情報・システム研究機構 事務局長 呉 茂 

 世界大戦後の思想界において一世を風靡した実存主義の余燼が未だ燻っていた私の学生時代、サルトルなどを読み漁っていた延長で、シモーヌ・ド・ボーヴォワールの「人は女に生まれるのではない、女になるのだ」という言葉に行き当たり、まさに驚天動地の衝撃を受けました。

 私は幼い頃から家庭も学校も周囲は男ばかりで、青春時代は、女性とは別の言葉をしゃべる全く違った生き物ではないかと嘆くくらい、男女間のコミュニケーションに難儀していました。しかし、その後はなんの疑問を抱くこともなく、就職し更に結婚して子どもを儲け、規範づくめのさまざまな人生のステージを遮二無二歩んでいるうちに、「な~んだ、自分も男としてつくられてきたのではないか、なんて不自由なのだ、その意味では男性も同じだ」と実感するようになりました。

 殊に海外との交流の仕事に携わるようになって、もしもそのように同じであると思うならば、やはり"gender equality"でなければ、人間としてフェアじゃないと考えるようになりました。果たしてこの社会では、女性は男性と対等の仲間であり、あらゆる活動領域で活躍する機会が得られ、さまざまな利益を共有できているのかな?そう自問してみると、社会人として管理職として、やらなければならないことが見えてくるような気がします。

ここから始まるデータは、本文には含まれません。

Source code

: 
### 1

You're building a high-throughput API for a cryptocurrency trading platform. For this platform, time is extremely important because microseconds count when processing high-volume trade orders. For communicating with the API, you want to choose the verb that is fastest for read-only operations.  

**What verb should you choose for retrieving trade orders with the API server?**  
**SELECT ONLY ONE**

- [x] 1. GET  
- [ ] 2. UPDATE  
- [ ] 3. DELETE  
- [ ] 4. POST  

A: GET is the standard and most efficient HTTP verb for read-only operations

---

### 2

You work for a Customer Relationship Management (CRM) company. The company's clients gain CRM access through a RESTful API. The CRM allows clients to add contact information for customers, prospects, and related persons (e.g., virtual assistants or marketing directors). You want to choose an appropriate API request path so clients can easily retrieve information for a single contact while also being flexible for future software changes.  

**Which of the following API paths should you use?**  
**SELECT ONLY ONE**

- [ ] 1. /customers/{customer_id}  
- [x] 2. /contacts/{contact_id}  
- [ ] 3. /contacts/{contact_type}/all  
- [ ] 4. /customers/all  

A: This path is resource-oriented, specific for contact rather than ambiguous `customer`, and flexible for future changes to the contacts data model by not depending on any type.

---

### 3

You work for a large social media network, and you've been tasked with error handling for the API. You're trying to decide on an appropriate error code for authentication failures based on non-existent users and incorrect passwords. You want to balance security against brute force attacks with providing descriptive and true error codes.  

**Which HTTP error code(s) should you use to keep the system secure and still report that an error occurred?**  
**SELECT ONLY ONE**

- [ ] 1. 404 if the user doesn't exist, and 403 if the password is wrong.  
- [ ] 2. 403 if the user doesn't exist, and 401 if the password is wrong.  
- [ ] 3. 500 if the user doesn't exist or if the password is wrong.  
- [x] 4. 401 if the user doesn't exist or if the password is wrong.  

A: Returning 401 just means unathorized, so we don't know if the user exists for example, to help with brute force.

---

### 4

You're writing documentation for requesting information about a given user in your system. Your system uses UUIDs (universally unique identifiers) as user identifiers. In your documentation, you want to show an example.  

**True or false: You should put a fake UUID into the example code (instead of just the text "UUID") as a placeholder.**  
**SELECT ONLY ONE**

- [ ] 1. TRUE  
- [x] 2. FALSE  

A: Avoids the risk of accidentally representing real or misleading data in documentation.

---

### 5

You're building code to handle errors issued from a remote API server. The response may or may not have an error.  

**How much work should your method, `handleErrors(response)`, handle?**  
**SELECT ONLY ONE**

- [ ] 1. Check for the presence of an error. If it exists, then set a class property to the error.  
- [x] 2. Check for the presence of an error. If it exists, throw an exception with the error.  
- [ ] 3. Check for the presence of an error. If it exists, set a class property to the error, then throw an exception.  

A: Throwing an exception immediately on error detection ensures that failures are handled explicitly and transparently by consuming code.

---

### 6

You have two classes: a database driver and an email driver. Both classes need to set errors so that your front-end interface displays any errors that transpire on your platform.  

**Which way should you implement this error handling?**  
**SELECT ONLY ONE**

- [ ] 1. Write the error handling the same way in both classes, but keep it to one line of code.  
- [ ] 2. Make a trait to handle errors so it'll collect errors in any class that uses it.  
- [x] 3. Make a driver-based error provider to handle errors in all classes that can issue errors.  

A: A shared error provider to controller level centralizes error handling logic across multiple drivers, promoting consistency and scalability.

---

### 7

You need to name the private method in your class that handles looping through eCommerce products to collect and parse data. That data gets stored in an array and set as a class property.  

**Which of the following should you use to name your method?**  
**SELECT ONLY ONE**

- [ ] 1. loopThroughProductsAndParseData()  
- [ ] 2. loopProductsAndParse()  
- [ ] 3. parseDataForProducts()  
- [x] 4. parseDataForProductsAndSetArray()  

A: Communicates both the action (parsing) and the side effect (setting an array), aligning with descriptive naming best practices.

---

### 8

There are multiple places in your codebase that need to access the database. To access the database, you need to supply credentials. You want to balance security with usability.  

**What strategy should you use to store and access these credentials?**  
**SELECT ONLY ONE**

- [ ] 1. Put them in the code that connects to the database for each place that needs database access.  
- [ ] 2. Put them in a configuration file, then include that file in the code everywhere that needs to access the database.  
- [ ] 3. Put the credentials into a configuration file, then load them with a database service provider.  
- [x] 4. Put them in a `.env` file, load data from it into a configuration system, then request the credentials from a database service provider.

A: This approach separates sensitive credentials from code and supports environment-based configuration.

 因みにボーヴォワールはセックスとジェンダーとの相違、また後者が社会や文化の中で獲得されるアイデンティの一つであることを明らかにしようとしていたといわれています。今日的にジェンダーを考えるときに、いろいろな解釈がなされているようですが、生物学的な性差だけでなく、社会的文化的な性のありようの違いに目を向けることは、理解や問題の取り組みにおいて重要な手がかりになるものと思います。ただしその「ありよう」も科学・技術や情報手段の急速な発達により、驚くほど変容しつつあり、物理的にも意識の上においても、男女の距離はどんどん縮まってきているように感じられます。

 もっとも社会的なコンセンサスが必要な改革・改善への道のりは平坦ではありません。科研費を増額したからといって直ぐに優れた論文が陸続と産出することにならないように、サイエンスの領域、特に人材の養成に関しては、単純な国際比較、無理な数合わせ、性急な評価は逆効果で、政策的に配慮を行うこと自体は否定しませんが、あまり実効を挙げているようには見受けられません。机上で大計画を作成するよりは、働きやすい環境づくりに向けて、実態を調査・分析し、こまめに資源のアロケーションやシステムを変えて、できるところから今すぐに積極的かつ持続的に取り組んでゆくことが肝要かと考えます。

 日本政府の財政は破綻寸前で、教育研究機関への支援も先細りの状況です。こうした窮乏下においては、機構も研究所も、一人でも優秀な人材が欲しい、採用したならばしたで能力のアップを図り一騎当千となって欲しい、経験豊富なベテランにはいつまでも留まって欲しい、と願うのは当然のことで、そこには男性、女性の区別は無用です。それを実現するためには、先例に捉われず、費用や機会を惜しまず、できるだけオープンに進める必要があります。

 長い人生においては、男女の差よりはむしろ人それぞれの違いの方が大きく、そこにこそ人間の魅力があります。人権を尊重し、それぞれの能力を正当に評価し、個性の豊かさを真摯に追い求めることは、自ずと男女の差別をなくしてゆくことにつながってゆくものと信じています。